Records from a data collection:
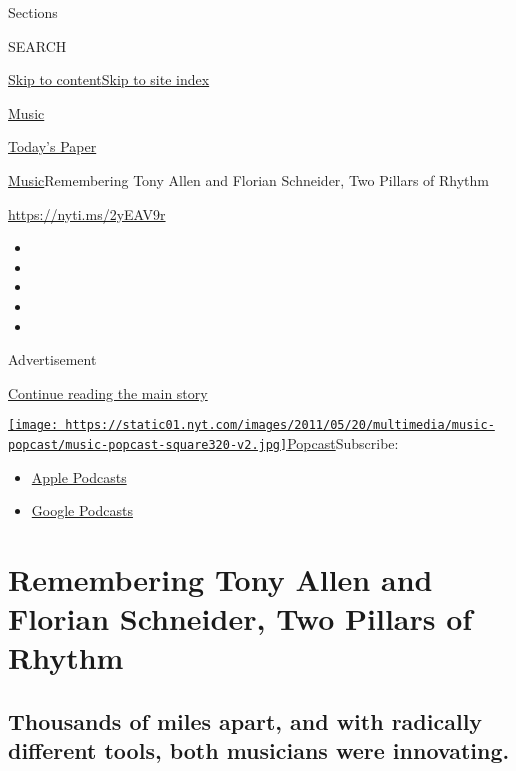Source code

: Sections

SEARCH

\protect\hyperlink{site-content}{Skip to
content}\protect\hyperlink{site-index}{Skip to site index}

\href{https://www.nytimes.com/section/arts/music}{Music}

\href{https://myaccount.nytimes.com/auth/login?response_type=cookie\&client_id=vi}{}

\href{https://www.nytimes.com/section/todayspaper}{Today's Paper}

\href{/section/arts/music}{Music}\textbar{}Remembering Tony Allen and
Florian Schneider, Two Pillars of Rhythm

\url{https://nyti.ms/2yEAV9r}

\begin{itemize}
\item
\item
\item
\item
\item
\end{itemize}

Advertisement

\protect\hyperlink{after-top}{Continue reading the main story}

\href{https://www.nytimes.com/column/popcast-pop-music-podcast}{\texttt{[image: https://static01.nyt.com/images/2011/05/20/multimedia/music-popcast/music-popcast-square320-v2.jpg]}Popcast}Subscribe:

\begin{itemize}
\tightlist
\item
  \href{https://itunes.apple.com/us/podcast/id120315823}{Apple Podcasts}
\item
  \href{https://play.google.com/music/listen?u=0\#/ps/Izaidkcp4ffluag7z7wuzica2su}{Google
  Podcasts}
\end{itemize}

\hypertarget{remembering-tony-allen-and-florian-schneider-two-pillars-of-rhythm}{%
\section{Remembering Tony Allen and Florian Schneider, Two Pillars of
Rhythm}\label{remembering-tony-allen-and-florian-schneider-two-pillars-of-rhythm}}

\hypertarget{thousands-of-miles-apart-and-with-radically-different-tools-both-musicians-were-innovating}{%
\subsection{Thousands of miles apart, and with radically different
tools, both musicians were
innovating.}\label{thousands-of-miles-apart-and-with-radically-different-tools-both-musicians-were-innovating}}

What is required: The response should be an exact copy of the lines from the one with "with radically different" through the end of the data, with no other text.

Result of the task:
\subsection{Thousands of miles apart, and with radically different
tools, both musicians were
innovating.}\label{thousands-of-miles-apart-and-with-radically-different-tools-both-musicians-were-innovating}}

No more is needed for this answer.